Pen-y-Pass to Crib Goch

The climb starts at the Pen y Pass car park. It’s advisable to arrive at the car park early since the slots fill up fast. You can also take the bus from Llanberis. But the service is not frequent so plan in advance to avoid blindsides.

The walk quickly becomes exciting as soon as you slowly start ascending the rocky-stepped Pyg Track as you head to the pyramidal peak of Crib Goch. Thoughts of an exhilarating scramble will fill your mind as you approach one of the most daunting and scariest scrambles n Britain.

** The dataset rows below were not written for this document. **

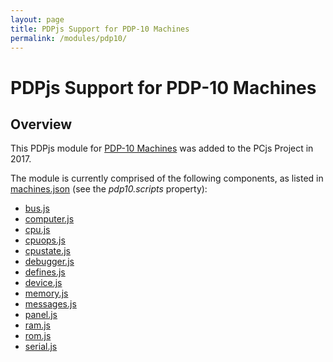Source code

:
 ```yaml
---
layout: page
title: PDPjs Support for PDP-10 Machines
permalink: /modules/pdp10/
---
```


PDPjs Support for PDP-10 Machines
=================================

Overview
--------

This PDPjs module for [PDP-10 Machines](/devices/pdp10/machine/) was added to the PCjs Project in 2017.

The module is currently comprised of the following components, as listed in [machines.json](../../_data/machines.json)
(see the *pdp10.scripts* property):

* [bus.js](/modules/pdp10/lib/bus.js)
* [computer.js](/modules/pdp10/lib/computer.js)
* [cpu.js](/modules/pdp10/lib/cpu.js)
* [cpuops.js](/modules/pdp10/lib/cpuops.js)
* [cpustate.js](/modules/pdp10/lib/cpustate.js)
* [debugger.js](/modules/pdp10/lib/debugger.js)
* [defines.js](/modules/pdp10/lib/defines.js)
* [device.js](/modules/pdp10/lib/device.js)
* [memory.js](/modules/pdp10/lib/memory.js)
* [messages.js](/modules/pdp10/lib/messages.js)
* [panel.js](/modules/pdp10/lib/panel.js)
* [ram.js](/modules/pdp10/lib/ram.js)
* [rom.js](/modules/pdp10/lib/rom.js)
* [serial.js](/modules/pdp10/lib/serial.js)

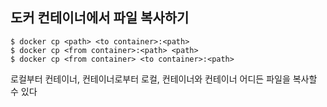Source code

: 
## 도커 컨테이너에서 파일 복사하기

```
$ docker cp <path> <to container>:<path>
$ docker cp <from container>:<path> <path>
$ docker cp <from container> <to container>:<path>
```

로컬부터 컨테이너, 컨테이너로부터 로컬, 컨테이너와 컨테이너 어디든 파일을 복사할 수 있다
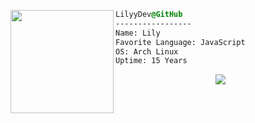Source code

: <div style="display:block;text-align:left"><a imageanchor="1"><img align="left" src="https://external-content.duckduckgo.com/iu/?u=https%3A%2F%2Fwiki.installgentoo.com%2Fimages%2Ff%2Ff9%2FArch-linux-logo.png&f=1&nofb=1" border="0" style="width:165px;">
  
  ```css
  LilyyDev@GitHub
  -----------------
  Name: Lily
  Favorite Language: JavaScript
  OS: Arch Linux  
  Uptime: 15 Years
  ```


</div>
<div align="middle">
  <a>
    <img src="https://lanyard-profile-readme.vercel.app/api/441666718507597834">
  </a>
</div>
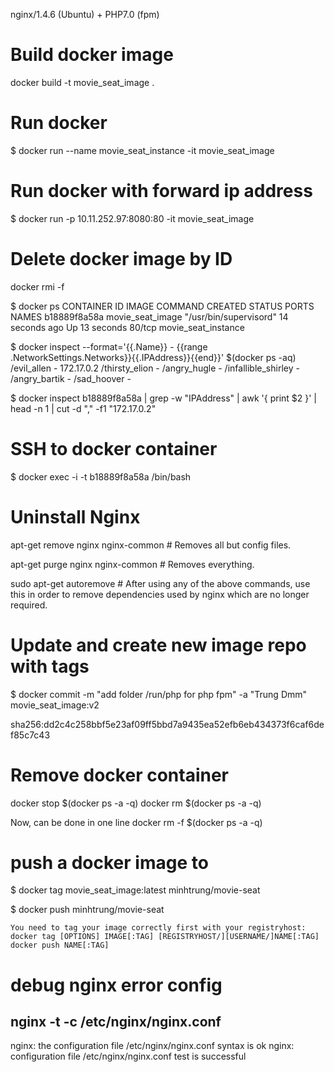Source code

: nginx/1.4.6 (Ubuntu) + PHP7.0 (fpm)

# Build docker image
docker build -t movie_seat_image .

# Run docker
$ docker run --name movie_seat_instance -it movie_seat_image

# Run docker with forward ip address
$ docker run -p 10.11.252.97:8080:80 -it movie_seat_image

# Delete docker image by ID
docker rmi -f <image-id>

$ docker ps
CONTAINER ID        IMAGE               COMMAND                  CREATED             STATUS              PORTS               NAMES
b18889f8a58a        movie_seat_image    "/usr/bin/supervisord"   14 seconds ago      Up 13 seconds       80/tcp              movie_seat_instance

$ docker inspect --format='{{.Name}} - {{range .NetworkSettings.Networks}}{{.IPAddress}}{{end}}' $(docker ps -aq)
/evil_allen - 172.17.0.2
/thirsty_elion -
/angry_hugle -
/infallible_shirley -
/angry_bartik -
/sad_hoover -

$ docker inspect b18889f8a58a | grep -w "IPAddress" | awk '{ print $2 }' | head -n 1 | cut -d "," -f1
"172.17.0.2"

# SSH to docker container
$ docker exec -i -t b18889f8a58a /bin/bash


# Uninstall Nginx
apt-get remove nginx nginx-common # Removes all but config files.

apt-get purge nginx nginx-common # Removes everything.

sudo apt-get autoremove # After using any of the above commands, use this in order to remove dependencies used by nginx which are no longer required.

# Update and create new image repo with tags
$ docker commit -m "add folder /run/php for php fpm" -a "Trung Dmm" <container id> movie_seat_image:v2

sha256:dd2c4c258bbf5e23af09ff5bbd7a9435ea52efb6eb434373f6caf6def85c7c43

# Remove docker container
docker stop $(docker ps -a -q)
docker rm $(docker ps -a -q)

Now, can be done in one line
docker rm -f $(docker ps -a -q)

# push a docker image to
$ docker tag movie_seat_image:latest minhtrung/movie-seat

$ docker push minhtrung/movie-seat

```
You need to tag your image correctly first with your registryhost:
docker tag [OPTIONS] IMAGE[:TAG] [REGISTRYHOST/][USERNAME/]NAME[:TAG]
docker push NAME[:TAG]
```

# debug nginx error config
## nginx -t -c /etc/nginx/nginx.conf
nginx: the configuration file /etc/nginx/nginx.conf syntax is ok
nginx: configuration file /etc/nginx/nginx.conf test is successful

Follow the Pyg Track for about 500m. At the Stile marked Crib Goch, turn right. The scramble eases into a rocky path that snakes up the mountainside to the base of the East Ridge of Crib Goch. At first, the scramble looks daunting, especially because of the steep, rough terrain. After the first hurdle, everything eases up if you choose to stick to the route directly up the ridge.

As you come to the crest of the ridge, the scramble eases as you welcome the full exposure of the ridge. After taking in the view, keep left of the knife-edged arete make your way to the summit of Crib Goch, which will be roughly 100M from the ridge.

Garnedd Ugain & Crib y Ddysgl to Snowdon

The next stage on the circuit is just as exciting. Other than the continued scrambling, it offers stunning views of Snowdonia. Unlike the scramble to the peak of Crib Goch, the path to the summit of Garnedd Ugain is straightforward, and if you pick a smart line, you shouldn’t have any issues.

At the summit marker, you can take in amazing views of Crib Goch as well as views towards Snowdon and Y Lliwedd.

Expect the route to Snowdon summit by the Llanberis Path to be busy because it usually is. You will more than likely join hundreds of other walkers on the final 1km, which is an easy uphill walk. Three popular paths converge at this point.

Snowdon to Lliwedd

After taking in views from the might Snowdon, you can take on the next challenge in the circuit by walking past the café. Head south to join the path for Watkin and Rhyd Ddu routes. You can see the market stone indicating the Watkin Path after walking about 200m. Head east towards Y Lliwedd, which is a rocky peak.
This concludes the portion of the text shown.